Referência em educação básica, o estado do Ceará foi usado como exemplo por Mauro Benevides Filho. “Levamos 12 anos para chegar aonde chegamos, tendo iniciado o fortalecimento da educação no ensino fundamental. Mas também precisamos de novos produtos de seguro.” Segundo ele, é essencial restaurar a confiança no sistema: “O consumidor precisa acreditar que será ressarcido em caso de sinistro”.
Como as seguradoras podem contribuir para fortalecer a educação securitária?
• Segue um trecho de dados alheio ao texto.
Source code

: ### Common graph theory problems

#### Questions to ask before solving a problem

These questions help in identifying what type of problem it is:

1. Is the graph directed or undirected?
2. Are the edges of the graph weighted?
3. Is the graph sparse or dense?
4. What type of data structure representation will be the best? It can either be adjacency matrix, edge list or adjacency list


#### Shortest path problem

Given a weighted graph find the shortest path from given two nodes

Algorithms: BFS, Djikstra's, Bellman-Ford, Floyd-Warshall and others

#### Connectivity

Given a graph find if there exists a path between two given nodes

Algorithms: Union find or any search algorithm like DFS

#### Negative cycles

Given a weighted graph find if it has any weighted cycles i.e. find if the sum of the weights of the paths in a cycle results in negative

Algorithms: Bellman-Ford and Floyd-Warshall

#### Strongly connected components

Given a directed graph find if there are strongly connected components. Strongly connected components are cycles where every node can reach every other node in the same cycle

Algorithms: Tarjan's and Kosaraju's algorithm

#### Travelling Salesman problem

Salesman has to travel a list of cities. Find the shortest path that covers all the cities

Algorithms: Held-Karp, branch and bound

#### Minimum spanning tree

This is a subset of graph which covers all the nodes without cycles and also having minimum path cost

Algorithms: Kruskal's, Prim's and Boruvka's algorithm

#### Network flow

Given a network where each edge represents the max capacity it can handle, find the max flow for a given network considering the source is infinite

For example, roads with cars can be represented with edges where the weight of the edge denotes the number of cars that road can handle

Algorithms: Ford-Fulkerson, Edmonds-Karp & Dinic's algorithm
Mirella Dota Sanches, da CNP Seguradora, apresentou experiências práticas: a parceria com os Correios para distribuição de microsseguros e a formação dos atendentes para que expliquem o que é o produto de forma simples e clara. “Não é só sobre ser acessível no preço, é sobre ser acessível na linguagem”.
André Nunes reforçou que a CNseg tem projetos voltados à formação de jovens, principalmente os em situação de vulnerabilidade, como o apoio a estudantes de ciências atuariais, a capacitação de programadores de TI e a parceria com a Unicef para levar educação financeira a professores da rede pública. “Queremos acompanhar esses alunos ao longo de sua vida. Avaliar se a informação mudou, de fato, o destino dessas pessoas”.
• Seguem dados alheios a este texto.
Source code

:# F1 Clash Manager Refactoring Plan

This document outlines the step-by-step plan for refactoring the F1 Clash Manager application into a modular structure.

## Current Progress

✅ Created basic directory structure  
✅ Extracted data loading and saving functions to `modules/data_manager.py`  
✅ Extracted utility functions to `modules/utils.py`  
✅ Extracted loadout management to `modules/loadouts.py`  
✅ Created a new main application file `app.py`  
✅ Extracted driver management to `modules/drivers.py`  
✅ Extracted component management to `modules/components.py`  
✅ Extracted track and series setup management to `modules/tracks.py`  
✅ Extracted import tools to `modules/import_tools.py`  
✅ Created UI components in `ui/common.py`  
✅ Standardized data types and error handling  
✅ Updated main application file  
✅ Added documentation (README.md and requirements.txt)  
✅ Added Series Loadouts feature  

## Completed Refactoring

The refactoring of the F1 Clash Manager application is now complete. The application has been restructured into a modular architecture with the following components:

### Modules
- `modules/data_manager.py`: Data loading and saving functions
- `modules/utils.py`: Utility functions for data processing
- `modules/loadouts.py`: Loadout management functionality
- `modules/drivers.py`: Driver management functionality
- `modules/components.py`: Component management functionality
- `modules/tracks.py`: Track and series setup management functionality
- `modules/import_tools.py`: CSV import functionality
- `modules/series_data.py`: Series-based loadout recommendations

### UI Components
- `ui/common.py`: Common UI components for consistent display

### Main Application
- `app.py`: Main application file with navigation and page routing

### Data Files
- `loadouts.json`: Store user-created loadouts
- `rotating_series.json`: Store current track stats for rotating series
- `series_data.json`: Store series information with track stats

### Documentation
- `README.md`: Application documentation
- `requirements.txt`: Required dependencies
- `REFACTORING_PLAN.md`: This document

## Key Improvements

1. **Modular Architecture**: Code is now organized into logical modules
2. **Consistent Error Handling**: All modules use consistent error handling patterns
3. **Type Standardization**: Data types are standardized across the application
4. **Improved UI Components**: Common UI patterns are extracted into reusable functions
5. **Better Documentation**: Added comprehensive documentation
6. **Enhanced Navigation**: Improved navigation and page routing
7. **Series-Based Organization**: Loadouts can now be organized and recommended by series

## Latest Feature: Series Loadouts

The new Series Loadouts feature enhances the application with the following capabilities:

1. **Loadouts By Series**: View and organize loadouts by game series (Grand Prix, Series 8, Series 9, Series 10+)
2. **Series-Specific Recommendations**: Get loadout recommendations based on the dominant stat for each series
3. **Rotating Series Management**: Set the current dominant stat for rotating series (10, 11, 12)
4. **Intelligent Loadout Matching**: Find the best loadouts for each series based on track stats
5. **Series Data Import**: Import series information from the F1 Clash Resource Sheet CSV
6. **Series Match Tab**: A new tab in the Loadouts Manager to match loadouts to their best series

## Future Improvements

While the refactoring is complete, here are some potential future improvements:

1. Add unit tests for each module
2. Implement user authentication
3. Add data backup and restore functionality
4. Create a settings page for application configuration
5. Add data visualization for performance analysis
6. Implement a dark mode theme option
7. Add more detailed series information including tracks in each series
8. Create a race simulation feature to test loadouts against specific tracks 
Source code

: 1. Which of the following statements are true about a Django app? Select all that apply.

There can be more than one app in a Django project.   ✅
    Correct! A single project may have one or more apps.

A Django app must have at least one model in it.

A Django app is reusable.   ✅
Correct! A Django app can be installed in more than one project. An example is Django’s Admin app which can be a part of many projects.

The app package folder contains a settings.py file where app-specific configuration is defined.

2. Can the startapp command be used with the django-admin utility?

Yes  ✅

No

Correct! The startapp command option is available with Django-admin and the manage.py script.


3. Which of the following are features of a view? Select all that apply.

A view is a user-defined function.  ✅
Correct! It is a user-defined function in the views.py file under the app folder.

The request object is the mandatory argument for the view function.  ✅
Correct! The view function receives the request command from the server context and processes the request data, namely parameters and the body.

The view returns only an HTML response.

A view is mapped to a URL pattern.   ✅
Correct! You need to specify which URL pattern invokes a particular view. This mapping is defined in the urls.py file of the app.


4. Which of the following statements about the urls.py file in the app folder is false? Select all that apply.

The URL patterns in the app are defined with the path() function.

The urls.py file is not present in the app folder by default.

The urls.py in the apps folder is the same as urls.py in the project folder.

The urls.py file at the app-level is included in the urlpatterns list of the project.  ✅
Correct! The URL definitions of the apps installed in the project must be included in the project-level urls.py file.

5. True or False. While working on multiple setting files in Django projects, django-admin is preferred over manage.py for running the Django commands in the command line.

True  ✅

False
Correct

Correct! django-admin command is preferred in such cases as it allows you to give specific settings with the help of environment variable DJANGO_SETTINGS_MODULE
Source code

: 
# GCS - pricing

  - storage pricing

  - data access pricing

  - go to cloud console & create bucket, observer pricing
A cultura do seguro começa na confiança — e no conteúdo
O painel terminou como começou: com otimismo, mas com os pés no chão. Ney Dias fez questão de reforçar que o desenvolvimento de uma cultura do seguro gera cidadãos mais completos e independentes — e é isso que o país precisa para seguir em sua vocação de crescimento.
Júlia Lins lançou um desafio: “As seguradoras estão mesmo dispostas a oferecer seguros para o carro velho e para a casa da comunidade?”.
Mirella Sanches argumentou que muitas empresas falam da importância das questões Ambientais, Sociais e de Governança (ASG), mas criar produtos de seguro mais inclusivos também é ASG.
E André Nunes encerrou com uma nota de esperança: “A educação pode nos tornar versões melhores de nós mesmos. E é isso que nos move”.